→ EXERCISE AIM
Your output should be the lines below from the one holding "This guide covers" through the one holding "- database gebruiken? --> ja", transcribed exactly, with no pictures.

→ EXTRACTED DATA
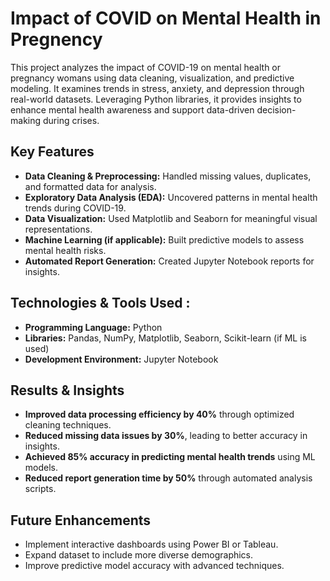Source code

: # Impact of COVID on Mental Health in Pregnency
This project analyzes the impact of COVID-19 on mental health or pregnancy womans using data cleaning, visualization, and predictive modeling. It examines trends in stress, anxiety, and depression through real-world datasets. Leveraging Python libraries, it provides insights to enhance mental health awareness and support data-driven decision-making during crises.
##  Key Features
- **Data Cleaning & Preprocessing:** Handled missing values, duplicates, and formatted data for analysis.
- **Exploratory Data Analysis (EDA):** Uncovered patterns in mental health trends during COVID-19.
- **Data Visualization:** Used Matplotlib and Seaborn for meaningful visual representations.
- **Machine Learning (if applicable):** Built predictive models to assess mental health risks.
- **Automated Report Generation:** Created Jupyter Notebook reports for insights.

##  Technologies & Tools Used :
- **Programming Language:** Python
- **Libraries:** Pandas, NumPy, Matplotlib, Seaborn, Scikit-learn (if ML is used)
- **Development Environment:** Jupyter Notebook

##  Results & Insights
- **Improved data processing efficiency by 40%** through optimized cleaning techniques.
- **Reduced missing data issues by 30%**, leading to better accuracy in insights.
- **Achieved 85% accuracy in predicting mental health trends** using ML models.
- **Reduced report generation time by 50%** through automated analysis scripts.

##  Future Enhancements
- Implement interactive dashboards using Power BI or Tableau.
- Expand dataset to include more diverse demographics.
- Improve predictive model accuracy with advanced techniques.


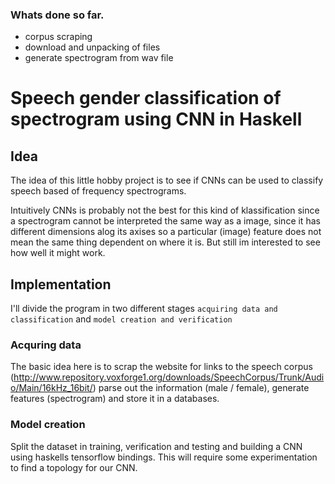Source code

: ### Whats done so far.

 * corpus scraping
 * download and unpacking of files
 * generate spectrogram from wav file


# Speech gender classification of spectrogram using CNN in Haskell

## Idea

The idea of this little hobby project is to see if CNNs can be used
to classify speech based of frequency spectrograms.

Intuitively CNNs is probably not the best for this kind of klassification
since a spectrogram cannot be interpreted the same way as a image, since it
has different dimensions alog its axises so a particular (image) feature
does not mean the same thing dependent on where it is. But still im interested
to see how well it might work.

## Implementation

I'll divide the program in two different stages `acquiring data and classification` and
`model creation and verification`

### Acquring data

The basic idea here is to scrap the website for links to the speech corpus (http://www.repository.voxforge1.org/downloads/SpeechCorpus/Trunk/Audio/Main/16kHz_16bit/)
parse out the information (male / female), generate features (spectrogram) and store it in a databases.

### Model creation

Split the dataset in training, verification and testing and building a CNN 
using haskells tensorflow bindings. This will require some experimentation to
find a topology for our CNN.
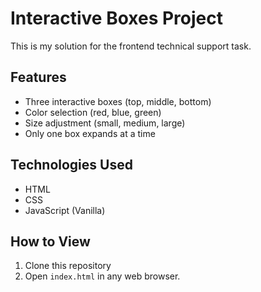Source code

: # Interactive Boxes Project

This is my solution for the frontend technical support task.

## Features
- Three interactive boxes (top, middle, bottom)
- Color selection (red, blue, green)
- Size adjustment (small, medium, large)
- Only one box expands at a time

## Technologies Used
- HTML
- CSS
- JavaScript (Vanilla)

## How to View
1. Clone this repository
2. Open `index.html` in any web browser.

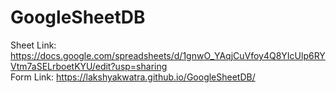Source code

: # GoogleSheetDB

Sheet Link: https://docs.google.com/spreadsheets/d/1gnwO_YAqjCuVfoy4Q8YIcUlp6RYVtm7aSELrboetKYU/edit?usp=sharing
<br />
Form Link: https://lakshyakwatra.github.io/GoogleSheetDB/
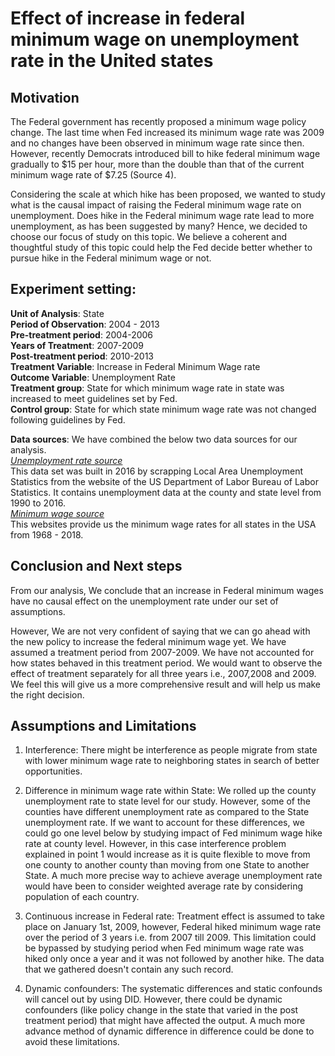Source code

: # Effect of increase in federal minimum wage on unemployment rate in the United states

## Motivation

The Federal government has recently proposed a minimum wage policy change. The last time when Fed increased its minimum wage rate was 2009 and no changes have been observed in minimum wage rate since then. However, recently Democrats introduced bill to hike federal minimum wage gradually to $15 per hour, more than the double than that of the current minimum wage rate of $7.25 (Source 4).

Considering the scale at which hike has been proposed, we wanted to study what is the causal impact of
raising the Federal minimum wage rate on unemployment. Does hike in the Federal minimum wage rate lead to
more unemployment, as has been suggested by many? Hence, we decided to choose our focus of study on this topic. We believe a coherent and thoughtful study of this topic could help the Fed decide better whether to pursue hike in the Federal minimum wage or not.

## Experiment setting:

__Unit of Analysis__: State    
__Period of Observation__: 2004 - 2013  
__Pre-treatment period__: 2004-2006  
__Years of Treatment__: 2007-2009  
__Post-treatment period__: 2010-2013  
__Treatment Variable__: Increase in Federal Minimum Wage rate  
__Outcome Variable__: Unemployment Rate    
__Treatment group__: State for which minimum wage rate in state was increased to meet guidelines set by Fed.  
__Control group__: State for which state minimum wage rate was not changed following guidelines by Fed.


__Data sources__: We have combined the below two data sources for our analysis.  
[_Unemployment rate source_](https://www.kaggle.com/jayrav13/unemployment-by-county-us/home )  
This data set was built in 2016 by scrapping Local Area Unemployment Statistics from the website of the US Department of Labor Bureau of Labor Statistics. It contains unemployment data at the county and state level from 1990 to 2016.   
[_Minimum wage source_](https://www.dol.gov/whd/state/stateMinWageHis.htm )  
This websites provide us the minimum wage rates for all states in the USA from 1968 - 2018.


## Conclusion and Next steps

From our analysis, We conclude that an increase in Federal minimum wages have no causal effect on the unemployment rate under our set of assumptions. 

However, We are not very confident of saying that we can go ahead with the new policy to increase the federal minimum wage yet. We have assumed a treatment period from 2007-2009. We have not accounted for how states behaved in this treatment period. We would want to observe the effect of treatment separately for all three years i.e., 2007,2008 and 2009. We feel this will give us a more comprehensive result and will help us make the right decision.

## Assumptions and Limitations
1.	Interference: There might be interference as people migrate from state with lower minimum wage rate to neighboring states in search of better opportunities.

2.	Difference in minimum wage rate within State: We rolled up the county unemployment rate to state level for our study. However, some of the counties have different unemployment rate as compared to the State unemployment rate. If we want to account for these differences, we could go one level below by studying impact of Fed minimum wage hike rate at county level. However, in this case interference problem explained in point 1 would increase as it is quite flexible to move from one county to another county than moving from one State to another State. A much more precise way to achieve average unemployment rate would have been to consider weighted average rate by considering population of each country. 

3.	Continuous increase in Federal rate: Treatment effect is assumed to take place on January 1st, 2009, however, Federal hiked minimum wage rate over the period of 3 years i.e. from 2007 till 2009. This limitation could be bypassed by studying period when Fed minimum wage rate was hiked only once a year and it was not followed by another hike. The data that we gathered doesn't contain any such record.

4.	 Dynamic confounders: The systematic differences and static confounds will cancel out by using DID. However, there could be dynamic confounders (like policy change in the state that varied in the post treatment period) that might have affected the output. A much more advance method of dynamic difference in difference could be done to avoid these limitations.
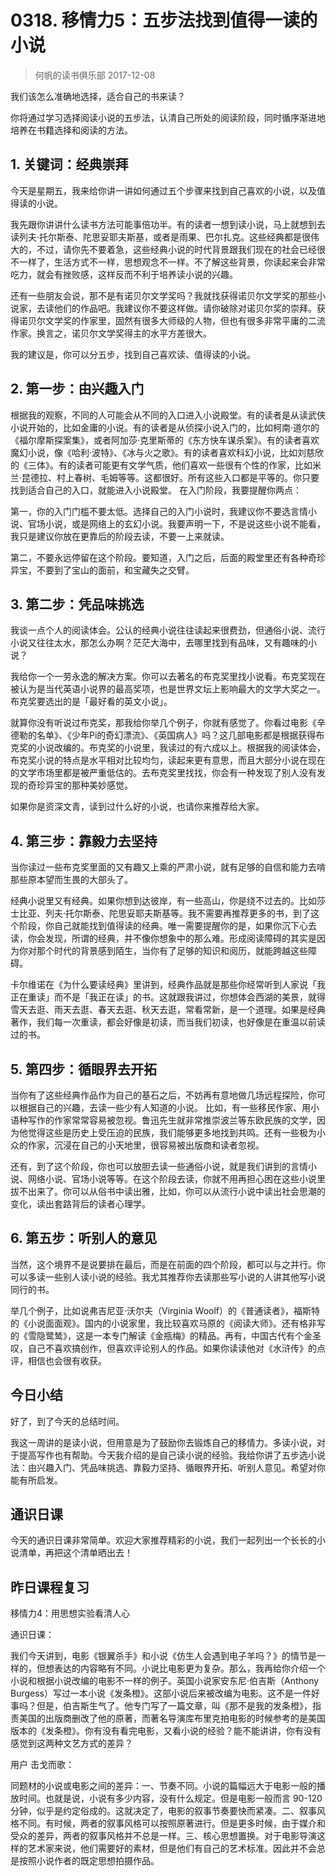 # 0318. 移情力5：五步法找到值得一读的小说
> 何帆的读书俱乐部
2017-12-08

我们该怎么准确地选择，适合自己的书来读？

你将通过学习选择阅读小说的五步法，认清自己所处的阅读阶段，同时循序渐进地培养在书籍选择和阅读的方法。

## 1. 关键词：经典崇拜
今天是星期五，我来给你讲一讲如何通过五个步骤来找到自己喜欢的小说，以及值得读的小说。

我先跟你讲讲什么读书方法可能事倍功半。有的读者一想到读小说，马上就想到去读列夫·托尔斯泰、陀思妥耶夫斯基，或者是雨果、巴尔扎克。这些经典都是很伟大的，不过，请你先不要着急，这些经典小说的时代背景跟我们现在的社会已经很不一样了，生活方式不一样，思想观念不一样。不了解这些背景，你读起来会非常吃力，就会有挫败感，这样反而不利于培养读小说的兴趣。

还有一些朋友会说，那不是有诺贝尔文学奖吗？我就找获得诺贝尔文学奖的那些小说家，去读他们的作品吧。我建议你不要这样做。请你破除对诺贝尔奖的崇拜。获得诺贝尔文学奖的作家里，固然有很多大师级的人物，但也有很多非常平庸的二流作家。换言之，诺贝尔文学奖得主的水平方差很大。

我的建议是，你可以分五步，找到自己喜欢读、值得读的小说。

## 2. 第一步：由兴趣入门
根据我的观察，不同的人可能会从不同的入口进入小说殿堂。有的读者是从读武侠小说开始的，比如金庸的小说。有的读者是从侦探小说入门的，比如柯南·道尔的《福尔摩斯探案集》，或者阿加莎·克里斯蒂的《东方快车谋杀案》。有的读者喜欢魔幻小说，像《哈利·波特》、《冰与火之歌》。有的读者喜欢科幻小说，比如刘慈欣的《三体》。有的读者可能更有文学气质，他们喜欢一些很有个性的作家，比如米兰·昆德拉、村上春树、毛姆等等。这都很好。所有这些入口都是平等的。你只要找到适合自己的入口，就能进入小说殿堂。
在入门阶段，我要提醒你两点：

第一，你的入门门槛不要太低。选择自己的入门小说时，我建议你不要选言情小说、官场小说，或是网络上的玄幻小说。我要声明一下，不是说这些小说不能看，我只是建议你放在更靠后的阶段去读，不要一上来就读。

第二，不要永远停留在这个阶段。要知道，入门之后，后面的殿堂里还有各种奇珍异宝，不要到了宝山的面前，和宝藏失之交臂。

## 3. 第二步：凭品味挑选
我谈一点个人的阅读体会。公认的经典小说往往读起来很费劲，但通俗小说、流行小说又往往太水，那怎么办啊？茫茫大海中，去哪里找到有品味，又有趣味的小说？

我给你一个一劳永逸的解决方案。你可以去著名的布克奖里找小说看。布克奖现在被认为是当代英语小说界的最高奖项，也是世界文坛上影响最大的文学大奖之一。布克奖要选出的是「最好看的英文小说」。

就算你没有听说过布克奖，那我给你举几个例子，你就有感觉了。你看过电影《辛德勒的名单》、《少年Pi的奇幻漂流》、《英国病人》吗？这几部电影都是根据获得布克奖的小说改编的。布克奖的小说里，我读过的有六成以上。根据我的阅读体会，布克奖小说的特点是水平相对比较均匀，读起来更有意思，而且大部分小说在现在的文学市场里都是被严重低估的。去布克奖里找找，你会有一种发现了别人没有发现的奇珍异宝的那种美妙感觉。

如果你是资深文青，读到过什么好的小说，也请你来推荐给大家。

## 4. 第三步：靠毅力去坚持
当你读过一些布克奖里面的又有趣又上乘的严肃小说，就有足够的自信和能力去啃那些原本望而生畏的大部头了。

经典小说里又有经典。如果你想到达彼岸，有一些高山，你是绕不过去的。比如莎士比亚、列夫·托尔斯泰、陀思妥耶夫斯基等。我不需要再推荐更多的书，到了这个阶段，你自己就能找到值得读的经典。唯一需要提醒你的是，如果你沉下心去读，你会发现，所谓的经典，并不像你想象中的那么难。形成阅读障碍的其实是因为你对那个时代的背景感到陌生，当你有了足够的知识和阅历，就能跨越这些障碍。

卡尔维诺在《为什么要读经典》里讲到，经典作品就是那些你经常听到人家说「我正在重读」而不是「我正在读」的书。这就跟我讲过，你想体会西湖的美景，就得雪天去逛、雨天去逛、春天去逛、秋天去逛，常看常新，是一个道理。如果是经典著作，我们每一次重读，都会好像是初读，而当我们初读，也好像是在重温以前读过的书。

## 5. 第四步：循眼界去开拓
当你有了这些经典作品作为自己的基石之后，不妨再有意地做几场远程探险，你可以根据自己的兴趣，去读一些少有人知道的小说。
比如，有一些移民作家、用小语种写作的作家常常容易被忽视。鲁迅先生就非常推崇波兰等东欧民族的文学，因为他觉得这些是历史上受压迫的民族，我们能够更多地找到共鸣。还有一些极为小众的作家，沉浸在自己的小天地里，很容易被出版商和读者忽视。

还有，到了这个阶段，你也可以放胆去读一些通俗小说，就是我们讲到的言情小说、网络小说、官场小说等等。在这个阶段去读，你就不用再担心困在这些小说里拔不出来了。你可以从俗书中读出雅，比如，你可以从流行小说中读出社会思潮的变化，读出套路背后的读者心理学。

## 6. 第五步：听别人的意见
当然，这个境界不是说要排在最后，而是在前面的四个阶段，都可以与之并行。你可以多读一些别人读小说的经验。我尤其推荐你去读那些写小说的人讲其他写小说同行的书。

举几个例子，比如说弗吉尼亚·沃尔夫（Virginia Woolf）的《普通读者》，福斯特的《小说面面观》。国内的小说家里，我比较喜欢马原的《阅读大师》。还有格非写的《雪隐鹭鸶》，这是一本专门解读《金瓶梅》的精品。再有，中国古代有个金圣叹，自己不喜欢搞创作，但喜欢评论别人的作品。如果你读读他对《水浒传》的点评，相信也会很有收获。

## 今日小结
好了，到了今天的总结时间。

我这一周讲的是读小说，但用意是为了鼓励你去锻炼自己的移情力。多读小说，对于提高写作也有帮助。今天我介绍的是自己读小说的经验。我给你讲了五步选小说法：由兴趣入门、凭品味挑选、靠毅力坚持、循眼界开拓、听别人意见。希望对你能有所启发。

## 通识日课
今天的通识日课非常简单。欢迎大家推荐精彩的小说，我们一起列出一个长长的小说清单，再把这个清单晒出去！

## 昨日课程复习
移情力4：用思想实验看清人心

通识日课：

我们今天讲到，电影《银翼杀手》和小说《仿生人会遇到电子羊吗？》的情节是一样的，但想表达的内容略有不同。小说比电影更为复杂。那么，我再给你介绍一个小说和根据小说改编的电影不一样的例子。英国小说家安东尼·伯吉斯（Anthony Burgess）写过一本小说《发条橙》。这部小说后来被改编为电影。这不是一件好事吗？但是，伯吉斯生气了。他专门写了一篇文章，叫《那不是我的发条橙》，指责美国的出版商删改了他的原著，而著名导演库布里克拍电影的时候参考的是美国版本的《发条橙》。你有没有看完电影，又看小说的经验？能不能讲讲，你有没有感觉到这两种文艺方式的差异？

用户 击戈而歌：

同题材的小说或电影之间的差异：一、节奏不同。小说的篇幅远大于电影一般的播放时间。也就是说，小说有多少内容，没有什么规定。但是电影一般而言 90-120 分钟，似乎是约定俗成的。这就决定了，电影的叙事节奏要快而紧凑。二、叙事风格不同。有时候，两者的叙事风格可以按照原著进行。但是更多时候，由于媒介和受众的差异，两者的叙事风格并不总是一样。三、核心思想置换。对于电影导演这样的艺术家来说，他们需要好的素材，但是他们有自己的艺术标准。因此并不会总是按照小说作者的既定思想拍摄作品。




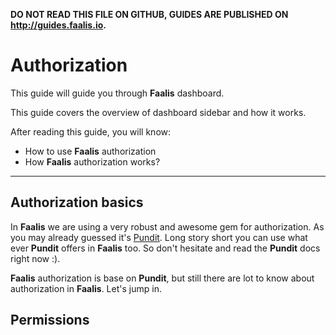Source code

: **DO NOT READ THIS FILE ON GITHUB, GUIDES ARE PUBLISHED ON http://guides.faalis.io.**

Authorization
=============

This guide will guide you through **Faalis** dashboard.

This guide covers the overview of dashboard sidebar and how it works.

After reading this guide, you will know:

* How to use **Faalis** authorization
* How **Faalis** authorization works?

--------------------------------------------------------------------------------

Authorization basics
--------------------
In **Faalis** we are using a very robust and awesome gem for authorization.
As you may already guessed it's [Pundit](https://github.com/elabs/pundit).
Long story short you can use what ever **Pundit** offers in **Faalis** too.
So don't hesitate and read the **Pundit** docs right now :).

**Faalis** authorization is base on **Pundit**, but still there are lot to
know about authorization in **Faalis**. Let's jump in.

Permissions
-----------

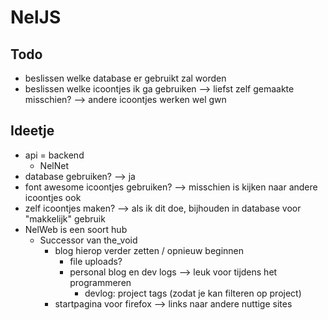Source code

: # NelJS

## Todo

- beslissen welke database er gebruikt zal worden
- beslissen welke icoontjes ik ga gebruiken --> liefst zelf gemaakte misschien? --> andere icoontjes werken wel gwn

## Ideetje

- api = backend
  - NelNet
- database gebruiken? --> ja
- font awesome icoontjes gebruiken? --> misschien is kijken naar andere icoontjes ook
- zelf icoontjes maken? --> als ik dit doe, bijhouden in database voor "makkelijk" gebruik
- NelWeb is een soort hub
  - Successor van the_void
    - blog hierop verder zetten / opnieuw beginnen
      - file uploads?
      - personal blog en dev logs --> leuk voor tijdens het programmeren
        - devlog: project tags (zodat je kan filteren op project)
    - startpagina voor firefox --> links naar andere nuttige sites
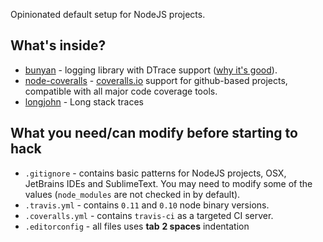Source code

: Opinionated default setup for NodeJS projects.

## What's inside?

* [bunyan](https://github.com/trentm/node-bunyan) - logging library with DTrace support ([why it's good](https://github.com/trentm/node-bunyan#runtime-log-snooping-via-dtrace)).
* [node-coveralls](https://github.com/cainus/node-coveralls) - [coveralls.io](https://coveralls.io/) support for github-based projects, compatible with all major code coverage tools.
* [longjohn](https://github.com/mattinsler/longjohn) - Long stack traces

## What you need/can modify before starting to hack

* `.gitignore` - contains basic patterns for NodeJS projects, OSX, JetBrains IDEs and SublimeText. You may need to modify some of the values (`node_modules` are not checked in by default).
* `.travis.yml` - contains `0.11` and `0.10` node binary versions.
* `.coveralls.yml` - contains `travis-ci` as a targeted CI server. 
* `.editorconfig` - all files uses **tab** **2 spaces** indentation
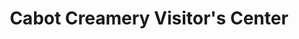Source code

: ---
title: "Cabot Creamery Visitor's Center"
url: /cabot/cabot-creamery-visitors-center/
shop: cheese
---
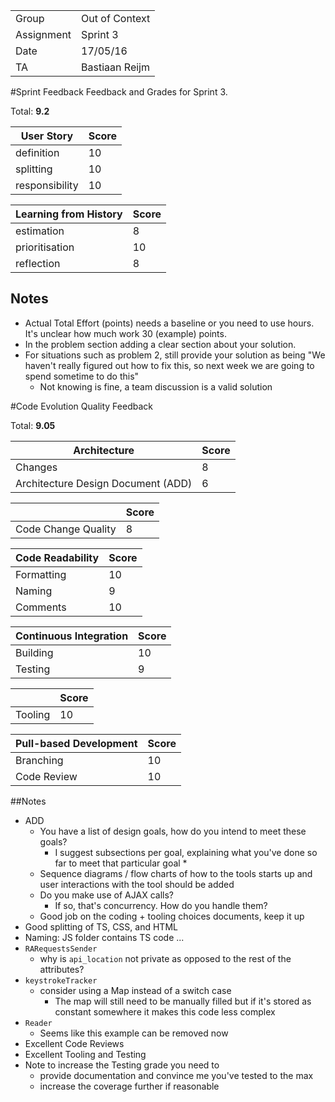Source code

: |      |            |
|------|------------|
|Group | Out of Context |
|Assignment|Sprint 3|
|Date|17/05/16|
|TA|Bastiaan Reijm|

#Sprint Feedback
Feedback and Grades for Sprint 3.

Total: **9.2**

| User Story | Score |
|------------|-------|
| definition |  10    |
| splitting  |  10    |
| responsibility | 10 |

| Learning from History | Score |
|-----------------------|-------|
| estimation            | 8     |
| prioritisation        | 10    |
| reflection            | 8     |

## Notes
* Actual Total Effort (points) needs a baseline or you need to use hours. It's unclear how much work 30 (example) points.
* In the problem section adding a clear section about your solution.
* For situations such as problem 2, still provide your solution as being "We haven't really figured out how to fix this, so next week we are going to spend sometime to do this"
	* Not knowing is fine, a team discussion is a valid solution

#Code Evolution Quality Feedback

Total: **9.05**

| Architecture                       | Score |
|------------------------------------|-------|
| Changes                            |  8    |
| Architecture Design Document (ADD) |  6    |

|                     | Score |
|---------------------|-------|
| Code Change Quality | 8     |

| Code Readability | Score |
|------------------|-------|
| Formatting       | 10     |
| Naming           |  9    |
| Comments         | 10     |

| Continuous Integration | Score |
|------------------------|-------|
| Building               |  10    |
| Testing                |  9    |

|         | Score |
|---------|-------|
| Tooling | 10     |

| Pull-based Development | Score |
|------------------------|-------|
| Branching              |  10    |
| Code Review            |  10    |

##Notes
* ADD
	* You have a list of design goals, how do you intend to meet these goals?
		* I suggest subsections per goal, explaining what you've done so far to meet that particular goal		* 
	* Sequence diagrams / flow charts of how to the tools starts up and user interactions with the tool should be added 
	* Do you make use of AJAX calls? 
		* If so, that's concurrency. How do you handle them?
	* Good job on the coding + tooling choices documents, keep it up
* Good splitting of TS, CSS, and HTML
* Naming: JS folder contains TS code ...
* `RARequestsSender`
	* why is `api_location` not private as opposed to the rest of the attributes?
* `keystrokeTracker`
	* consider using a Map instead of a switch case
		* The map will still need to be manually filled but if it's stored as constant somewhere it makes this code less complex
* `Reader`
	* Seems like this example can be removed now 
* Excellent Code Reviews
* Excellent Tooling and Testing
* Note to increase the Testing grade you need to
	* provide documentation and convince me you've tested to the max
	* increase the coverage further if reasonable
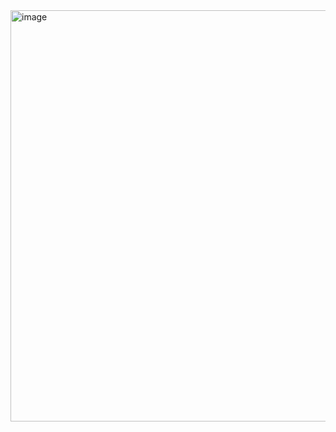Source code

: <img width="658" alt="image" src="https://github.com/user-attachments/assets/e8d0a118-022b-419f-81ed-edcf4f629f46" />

→ SOLUTION TO THIS EXERCISE
This guide covers the overview of dashboard sidebar and how it works.

After reading this guide, you will know:

* How to use **Faalis** authorization
* How **Faalis** authorization works?

--------------------------------------------------------------------------------

Authorization basics
--------------------
In **Faalis** we are using a very robust and awesome gem for authorization.
As you may already guessed it's [Pundit](https://github.com/elabs/pundit).
Long story short you can use what ever **Pundit** offers in **Faalis** too.
So don't hesitate and read the **Pundit** docs right now :).

**Faalis** authorization is base on **Pundit**, but still there are lot to
know about authorization in **Faalis**. Let's jump in.

Permissions
-----------

Source code

: # NelJS

## Todo

- beslissen welke database er gebruikt zal worden
- beslissen welke icoontjes ik ga gebruiken --> liefst zelf gemaakte misschien? --> andere icoontjes werken wel gwn

## Ideetje

- api = backend
  - NelNet
- database gebruiken? --> ja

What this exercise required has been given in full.